▶ YOUR TASK
Starting with the line with "seconds of it." in the entries below and going on through the line with "Thure Cerling and", output every line exactly and nothing more. No pictures.

Saved entries
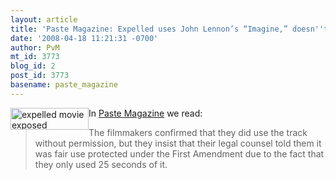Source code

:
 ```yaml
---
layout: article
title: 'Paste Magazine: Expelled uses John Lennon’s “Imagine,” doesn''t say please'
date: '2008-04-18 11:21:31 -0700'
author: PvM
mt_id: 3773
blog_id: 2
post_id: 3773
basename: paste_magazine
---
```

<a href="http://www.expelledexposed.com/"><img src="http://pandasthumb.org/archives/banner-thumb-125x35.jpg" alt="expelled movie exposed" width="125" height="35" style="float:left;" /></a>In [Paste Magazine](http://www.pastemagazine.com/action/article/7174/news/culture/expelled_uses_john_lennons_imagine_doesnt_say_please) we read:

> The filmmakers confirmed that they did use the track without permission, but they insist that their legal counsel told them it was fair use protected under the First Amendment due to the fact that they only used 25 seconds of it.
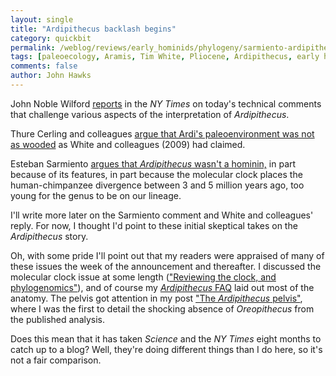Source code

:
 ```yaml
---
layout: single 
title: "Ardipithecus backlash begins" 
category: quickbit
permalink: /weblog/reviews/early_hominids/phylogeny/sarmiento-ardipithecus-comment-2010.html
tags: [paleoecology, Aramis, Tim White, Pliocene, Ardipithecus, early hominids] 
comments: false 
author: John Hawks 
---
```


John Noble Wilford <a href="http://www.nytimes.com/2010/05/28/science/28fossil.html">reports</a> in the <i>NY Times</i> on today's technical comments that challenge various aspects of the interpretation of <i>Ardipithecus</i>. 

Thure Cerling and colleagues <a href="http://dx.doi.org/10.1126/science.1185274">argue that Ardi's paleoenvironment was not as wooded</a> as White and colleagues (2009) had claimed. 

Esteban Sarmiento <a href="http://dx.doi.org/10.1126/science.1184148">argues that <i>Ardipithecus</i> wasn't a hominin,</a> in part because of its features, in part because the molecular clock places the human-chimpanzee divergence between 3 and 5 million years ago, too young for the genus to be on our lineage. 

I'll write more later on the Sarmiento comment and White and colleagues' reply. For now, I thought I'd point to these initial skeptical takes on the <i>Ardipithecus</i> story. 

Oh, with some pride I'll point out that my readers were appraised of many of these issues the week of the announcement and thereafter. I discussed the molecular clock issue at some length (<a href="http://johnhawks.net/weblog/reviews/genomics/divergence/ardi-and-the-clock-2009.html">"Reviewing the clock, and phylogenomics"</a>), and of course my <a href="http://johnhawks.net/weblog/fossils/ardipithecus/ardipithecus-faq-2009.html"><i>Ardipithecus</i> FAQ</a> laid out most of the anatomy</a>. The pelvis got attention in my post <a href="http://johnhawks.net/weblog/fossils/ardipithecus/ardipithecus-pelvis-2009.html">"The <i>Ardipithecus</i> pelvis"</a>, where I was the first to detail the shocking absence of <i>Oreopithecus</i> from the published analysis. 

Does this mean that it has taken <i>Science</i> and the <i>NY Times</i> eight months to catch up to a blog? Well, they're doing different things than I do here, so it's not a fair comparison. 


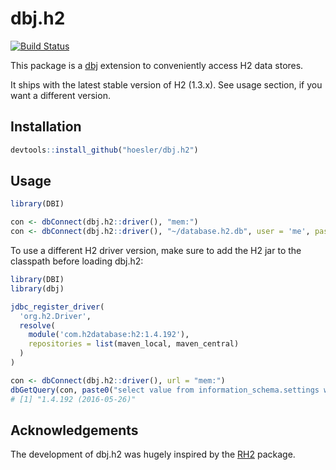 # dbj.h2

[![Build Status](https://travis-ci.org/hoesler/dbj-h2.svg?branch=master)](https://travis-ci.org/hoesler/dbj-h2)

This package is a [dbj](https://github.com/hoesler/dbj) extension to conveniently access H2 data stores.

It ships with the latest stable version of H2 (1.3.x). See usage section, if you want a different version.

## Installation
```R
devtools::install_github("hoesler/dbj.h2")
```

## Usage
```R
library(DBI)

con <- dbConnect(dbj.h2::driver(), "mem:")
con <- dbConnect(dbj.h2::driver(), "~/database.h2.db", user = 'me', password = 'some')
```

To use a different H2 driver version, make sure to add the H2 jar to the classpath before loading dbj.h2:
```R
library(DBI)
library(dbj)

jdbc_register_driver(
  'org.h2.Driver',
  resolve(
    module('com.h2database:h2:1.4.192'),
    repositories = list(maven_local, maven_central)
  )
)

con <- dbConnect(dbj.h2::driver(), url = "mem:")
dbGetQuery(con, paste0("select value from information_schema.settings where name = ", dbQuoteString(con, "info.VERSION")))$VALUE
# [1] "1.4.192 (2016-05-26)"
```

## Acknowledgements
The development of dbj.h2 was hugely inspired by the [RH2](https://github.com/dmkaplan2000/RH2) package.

▶ RESULT FOR THIS TASK
> The filmmakers confirmed that they did use the track without permission, but they insist that their legal counsel told them it was fair use protected under the First Amendment due to the fact that they only used 25 seconds of it.
Source code

:
 ```yaml
---
layout: single 
title: "Ardipithecus backlash begins" 
category: quickbit
permalink: /weblog/reviews/early_hominids/phylogeny/sarmiento-ardipithecus-comment-2010.html
tags: [paleoecology, Aramis, Tim White, Pliocene, Ardipithecus, early hominids] 
comments: false 
author: John Hawks 
---
```


John Noble Wilford <a href="http://www.nytimes.com/2010/05/28/science/28fossil.html">reports</a> in the <i>NY Times</i> on today's technical comments that challenge various aspects of the interpretation of <i>Ardipithecus</i>. 

Thure Cerling and colleagues <a href="http://dx.doi.org/10.1126/science.1185274">argue that Ardi's paleoenvironment was not as wooded</a> as White and colleagues (2009) had claimed. 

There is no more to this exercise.